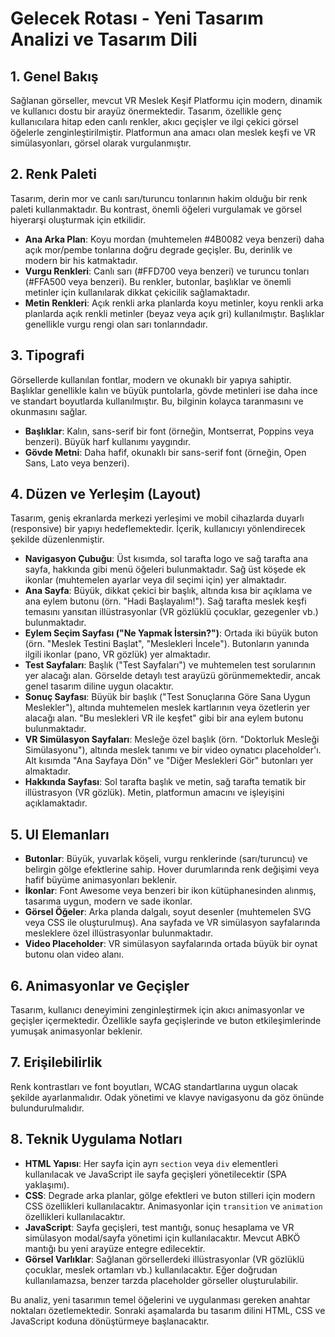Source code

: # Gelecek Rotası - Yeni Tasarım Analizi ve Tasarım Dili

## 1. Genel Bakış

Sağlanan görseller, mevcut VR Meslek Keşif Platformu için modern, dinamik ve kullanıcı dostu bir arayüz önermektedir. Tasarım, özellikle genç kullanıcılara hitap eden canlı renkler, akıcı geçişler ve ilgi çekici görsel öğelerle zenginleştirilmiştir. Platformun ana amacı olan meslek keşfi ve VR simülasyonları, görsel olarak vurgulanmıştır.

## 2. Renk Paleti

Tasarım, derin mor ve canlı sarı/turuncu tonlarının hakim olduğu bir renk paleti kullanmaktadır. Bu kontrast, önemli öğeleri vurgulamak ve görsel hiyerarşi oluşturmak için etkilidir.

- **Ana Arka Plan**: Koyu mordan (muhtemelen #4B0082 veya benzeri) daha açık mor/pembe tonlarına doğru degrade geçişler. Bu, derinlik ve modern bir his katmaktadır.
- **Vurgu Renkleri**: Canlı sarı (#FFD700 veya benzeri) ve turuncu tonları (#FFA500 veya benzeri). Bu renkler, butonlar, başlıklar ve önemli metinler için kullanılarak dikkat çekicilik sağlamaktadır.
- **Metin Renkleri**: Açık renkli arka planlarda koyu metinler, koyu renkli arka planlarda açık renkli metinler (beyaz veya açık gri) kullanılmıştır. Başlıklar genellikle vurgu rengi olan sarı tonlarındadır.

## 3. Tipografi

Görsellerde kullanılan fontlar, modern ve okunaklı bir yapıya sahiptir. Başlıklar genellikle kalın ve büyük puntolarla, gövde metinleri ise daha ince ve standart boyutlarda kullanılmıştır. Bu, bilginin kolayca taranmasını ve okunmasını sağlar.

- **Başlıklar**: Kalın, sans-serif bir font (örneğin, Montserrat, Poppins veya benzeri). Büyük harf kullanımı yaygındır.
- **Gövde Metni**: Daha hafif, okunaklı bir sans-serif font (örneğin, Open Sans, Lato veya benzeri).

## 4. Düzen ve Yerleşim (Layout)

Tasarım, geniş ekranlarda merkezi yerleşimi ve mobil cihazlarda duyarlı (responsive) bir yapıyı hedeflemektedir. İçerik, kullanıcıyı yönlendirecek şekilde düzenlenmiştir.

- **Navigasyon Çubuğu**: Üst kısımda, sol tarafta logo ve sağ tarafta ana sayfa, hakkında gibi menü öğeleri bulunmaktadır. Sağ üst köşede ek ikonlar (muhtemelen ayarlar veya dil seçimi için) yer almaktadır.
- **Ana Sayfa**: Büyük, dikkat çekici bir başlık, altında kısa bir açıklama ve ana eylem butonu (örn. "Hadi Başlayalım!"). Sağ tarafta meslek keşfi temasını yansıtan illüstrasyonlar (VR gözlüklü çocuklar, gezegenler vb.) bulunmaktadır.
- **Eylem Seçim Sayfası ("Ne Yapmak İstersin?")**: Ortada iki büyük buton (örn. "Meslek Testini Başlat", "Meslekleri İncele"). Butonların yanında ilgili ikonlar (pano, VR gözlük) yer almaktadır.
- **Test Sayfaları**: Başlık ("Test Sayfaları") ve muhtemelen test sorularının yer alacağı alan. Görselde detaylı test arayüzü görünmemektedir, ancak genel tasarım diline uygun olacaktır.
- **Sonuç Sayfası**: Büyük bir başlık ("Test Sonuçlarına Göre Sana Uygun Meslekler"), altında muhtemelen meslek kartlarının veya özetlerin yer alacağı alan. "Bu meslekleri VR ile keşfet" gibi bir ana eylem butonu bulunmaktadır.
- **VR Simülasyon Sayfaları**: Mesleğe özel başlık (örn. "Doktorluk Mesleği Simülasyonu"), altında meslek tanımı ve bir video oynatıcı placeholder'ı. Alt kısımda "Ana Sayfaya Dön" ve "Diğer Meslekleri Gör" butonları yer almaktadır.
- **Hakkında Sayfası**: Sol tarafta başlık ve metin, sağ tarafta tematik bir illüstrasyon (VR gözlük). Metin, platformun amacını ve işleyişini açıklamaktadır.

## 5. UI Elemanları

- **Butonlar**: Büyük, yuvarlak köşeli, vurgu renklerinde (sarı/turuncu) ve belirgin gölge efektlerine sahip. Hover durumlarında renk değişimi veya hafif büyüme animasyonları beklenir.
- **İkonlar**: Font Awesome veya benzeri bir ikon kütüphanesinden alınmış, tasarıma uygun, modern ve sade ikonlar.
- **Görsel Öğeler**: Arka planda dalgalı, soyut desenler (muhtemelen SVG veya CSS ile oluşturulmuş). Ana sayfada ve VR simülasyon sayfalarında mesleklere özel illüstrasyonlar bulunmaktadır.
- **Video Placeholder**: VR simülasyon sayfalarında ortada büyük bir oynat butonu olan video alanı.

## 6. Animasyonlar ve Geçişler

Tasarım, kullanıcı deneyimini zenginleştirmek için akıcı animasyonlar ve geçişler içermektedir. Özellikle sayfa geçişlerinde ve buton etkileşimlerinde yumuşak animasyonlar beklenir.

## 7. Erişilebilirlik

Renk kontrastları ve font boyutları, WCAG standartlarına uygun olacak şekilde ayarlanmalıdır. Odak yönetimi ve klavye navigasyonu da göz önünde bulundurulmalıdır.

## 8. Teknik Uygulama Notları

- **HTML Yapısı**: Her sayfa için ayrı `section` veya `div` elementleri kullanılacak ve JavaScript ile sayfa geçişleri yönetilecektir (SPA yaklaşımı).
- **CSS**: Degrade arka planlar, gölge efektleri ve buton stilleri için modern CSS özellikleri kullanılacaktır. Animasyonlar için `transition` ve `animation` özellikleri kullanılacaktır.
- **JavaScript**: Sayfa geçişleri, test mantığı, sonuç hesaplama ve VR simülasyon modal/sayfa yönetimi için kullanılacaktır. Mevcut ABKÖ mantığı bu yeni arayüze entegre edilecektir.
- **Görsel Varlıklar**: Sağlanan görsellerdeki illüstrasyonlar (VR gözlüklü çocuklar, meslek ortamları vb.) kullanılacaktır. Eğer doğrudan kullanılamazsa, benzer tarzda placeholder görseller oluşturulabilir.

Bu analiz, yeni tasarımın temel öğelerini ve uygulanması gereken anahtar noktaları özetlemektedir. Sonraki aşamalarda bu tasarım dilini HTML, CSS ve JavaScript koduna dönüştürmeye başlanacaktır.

EXERCISE BRIEF: Only lines containing "serif" belong in the answer; copy every such line from the records.

RESPONSE BOX:
- **Başlıklar**: Kalın, sans-serif bir font (örneğin, Montserrat, Poppins veya benzeri). Büyük harf kullanımı yaygındır.
- **Gövde Metni**: Daha hafif, okunaklı bir sans-serif font (örneğin, Open Sans, Lato veya benzeri).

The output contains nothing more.